EXERCISE:
Only one stretch of the data below is needed. Output the lines from the one with "## Discussion" up to and including the one with "Information management and retention requirements", exactly as they stand.
═════ INPUT FOR THIS TASK ═════
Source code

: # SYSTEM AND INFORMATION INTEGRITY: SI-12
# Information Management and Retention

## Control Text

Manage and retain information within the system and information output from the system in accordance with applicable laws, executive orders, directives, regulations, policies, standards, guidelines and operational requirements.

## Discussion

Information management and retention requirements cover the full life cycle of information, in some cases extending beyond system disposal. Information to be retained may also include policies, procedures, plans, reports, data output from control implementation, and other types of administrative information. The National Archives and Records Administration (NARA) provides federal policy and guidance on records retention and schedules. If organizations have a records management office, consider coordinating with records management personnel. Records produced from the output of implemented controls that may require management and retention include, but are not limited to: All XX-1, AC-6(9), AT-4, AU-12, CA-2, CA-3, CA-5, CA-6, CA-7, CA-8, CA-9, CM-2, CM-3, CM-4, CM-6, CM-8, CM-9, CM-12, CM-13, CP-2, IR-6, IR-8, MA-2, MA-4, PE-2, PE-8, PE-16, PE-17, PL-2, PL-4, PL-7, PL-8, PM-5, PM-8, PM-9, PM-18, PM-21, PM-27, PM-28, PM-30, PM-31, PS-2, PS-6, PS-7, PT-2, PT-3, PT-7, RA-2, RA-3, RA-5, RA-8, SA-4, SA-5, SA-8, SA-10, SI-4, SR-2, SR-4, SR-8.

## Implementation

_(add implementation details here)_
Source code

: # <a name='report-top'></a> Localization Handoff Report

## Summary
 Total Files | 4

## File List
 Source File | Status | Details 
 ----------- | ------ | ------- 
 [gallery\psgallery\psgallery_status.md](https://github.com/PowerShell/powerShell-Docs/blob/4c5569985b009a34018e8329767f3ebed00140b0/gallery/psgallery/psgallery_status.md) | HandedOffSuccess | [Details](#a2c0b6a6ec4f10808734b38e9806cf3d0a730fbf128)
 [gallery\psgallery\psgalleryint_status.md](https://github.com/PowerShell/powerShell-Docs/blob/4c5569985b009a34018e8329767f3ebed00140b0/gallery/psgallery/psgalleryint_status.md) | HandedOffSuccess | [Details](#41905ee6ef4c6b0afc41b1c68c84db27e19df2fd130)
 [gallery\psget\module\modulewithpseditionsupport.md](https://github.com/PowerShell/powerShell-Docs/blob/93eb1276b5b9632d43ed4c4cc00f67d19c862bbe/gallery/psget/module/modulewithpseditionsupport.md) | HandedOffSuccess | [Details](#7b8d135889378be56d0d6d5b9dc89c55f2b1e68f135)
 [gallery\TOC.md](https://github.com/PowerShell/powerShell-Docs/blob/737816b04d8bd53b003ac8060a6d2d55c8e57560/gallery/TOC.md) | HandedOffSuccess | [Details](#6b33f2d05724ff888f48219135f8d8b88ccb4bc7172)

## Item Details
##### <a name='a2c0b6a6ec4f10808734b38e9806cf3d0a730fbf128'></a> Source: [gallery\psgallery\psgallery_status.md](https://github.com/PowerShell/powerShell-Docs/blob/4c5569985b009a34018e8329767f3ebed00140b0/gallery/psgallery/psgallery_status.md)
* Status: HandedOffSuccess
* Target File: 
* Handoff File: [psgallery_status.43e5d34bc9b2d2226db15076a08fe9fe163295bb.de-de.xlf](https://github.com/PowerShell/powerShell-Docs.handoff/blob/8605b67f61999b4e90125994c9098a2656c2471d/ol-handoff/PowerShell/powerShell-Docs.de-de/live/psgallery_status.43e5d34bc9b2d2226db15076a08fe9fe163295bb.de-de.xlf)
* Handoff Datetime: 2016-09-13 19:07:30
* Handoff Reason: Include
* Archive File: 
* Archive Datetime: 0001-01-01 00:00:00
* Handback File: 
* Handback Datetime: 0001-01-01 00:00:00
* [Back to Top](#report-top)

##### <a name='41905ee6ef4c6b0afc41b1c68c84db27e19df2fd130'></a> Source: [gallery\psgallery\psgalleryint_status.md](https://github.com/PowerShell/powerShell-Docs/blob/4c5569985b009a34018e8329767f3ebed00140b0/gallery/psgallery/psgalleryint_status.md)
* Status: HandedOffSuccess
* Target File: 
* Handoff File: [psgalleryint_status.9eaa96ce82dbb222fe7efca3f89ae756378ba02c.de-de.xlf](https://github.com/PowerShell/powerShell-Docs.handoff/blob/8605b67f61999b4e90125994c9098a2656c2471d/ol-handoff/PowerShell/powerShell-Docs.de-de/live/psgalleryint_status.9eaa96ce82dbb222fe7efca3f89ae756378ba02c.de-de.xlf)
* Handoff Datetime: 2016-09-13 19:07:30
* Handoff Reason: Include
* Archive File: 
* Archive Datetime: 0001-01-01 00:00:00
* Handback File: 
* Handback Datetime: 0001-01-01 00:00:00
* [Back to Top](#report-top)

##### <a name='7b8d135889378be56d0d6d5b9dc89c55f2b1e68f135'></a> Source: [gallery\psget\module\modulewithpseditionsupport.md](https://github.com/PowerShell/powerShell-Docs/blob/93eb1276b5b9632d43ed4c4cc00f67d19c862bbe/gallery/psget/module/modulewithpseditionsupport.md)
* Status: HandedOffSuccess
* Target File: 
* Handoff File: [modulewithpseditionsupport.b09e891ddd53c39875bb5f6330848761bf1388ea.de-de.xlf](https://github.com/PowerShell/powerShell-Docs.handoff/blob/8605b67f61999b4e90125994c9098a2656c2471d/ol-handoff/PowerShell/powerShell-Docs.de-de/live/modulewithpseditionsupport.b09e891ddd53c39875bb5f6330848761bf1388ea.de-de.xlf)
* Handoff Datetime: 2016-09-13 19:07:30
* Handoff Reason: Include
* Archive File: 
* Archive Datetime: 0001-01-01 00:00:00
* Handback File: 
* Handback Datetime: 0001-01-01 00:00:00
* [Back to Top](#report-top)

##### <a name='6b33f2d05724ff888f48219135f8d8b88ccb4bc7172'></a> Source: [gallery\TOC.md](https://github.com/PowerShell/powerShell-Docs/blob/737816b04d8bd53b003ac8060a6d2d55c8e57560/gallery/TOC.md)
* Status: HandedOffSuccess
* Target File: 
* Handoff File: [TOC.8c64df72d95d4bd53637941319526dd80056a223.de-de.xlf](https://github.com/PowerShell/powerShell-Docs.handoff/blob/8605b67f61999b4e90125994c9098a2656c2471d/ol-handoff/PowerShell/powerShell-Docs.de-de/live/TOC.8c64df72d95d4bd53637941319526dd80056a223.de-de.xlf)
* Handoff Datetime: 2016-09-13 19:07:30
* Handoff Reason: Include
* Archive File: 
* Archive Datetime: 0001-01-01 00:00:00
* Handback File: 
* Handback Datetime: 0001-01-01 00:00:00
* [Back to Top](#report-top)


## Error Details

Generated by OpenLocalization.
═════
SOLUTION TO THIS EXERCISE:
## Discussion

Information management and retention requirements cover the full life cycle of information, in some cases extending beyond system disposal. Information to be retained may also include policies, procedures, plans, reports, data output from control implementation, and other types of administrative information. The National Archives and Records Administration (NARA) provides federal policy and guidance on records retention and schedules. If organizations have a records management office, consider coordinating with records management personnel. Records produced from the output of implemented controls that may require management and retention include, but are not limited to: All XX-1, AC-6(9), AT-4, AU-12, CA-2, CA-3, CA-5, CA-6, CA-7, CA-8, CA-9, CM-2, CM-3, CM-4, CM-6, CM-8, CM-9, CM-12, CM-13, CP-2, IR-6, IR-8, MA-2, MA-4, PE-2, PE-8, PE-16, PE-17, PL-2, PL-4, PL-7, PL-8, PM-5, PM-8, PM-9, PM-18, PM-21, PM-27, PM-28, PM-30, PM-31, PS-2, PS-6, PS-7, PT-2, PT-3, PT-7, RA-2, RA-3, RA-5, RA-8, SA-4, SA-5, SA-8, SA-10, SI-4, SR-2, SR-4, SR-8.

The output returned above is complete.